● **Try it**
Give back each line of the data exactly as it reads, minus the pictures.
[Records provided — start]
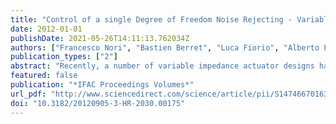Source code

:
 ```yaml
---
title: "Control of a single Degree of Freedom Noise Rejecting - Variable Impedance Actuator"
date: 2012-01-01
publishDate: 2021-05-26T14:11:13.762034Z
authors: ["Francesco Nori", "Bastien Berret", "Luca Fiorio", "Alberto Parmiggiani", "Giulio Sandini"]
publication_types: ["2"]
abstract: "Recently, a number of variable impedance actuator designs have been proposed under different motivations (safe human-robot interaction, mechanical robustness and energy storing to cite a few). In a recent paper (Berret et al. (2011)) we observed that none of the available designs seem to reproduce an important characteristic of human muscles, i.e. the ability to open-loop reject disturbances by means of muscle co-activation. Starting form this observation, we recently designed a novel single-joint actuator (nr-VIA) based on the use of non-linear springs in agonistantagonist configuration. In this paper we discuss some control related characteristics of the proposed design. The theoretical analysis is conducted without specifying the potential energy of the springs. We first design a control law capable of monotonically increasing the joint-stiffness (i.e. disturbance rejection) without changing the joint equilibrium configuration; this result is obtained with minimal requirements on the potential energy of the springs. The same control law is then proven (under more restrictive conditions) to monotonically decrease the sensitivity of the joint equilibrium with respect to the actuation variables, a desirable property when trying to achieve a finer control over joint positioning."
featured: false
publication: "*IFAC Proceedings Volumes*"
url_pdf: "http://www.sciencedirect.com/science/article/pii/S1474667016336552"
doi: "10.3182/20120905-3-HR-2030.00175"
---
```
[Records provided — finish]
● **Your response**
Source code

:
 ```yaml
---
title: "Control of a single Degree of Freedom Noise Rejecting - Variable Impedance Actuator"
date: 2012-01-01
publishDate: 2021-05-26T14:11:13.762034Z
authors: ["Francesco Nori", "Bastien Berret", "Luca Fiorio", "Alberto Parmiggiani", "Giulio Sandini"]
publication_types: ["2"]
abstract: "Recently, a number of variable impedance actuator designs have been proposed under different motivations (safe human-robot interaction, mechanical robustness and energy storing to cite a few). In a recent paper (Berret et al. (2011)) we observed that none of the available designs seem to reproduce an important characteristic of human muscles, i.e. the ability to open-loop reject disturbances by means of muscle co-activation. Starting form this observation, we recently designed a novel single-joint actuator (nr-VIA) based on the use of non-linear springs in agonistantagonist configuration. In this paper we discuss some control related characteristics of the proposed design. The theoretical analysis is conducted without specifying the potential energy of the springs. We first design a control law capable of monotonically increasing the joint-stiffness (i.e. disturbance rejection) without changing the joint equilibrium configuration; this result is obtained with minimal requirements on the potential energy of the springs. The same control law is then proven (under more restrictive conditions) to monotonically decrease the sensitivity of the joint equilibrium with respect to the actuation variables, a desirable property when trying to achieve a finer control over joint positioning."
featured: false
publication: "*IFAC Proceedings Volumes*"
url_pdf: "http://www.sciencedirect.com/science/article/pii/S1474667016336552"
doi: "10.3182/20120905-3-HR-2030.00175"
---
```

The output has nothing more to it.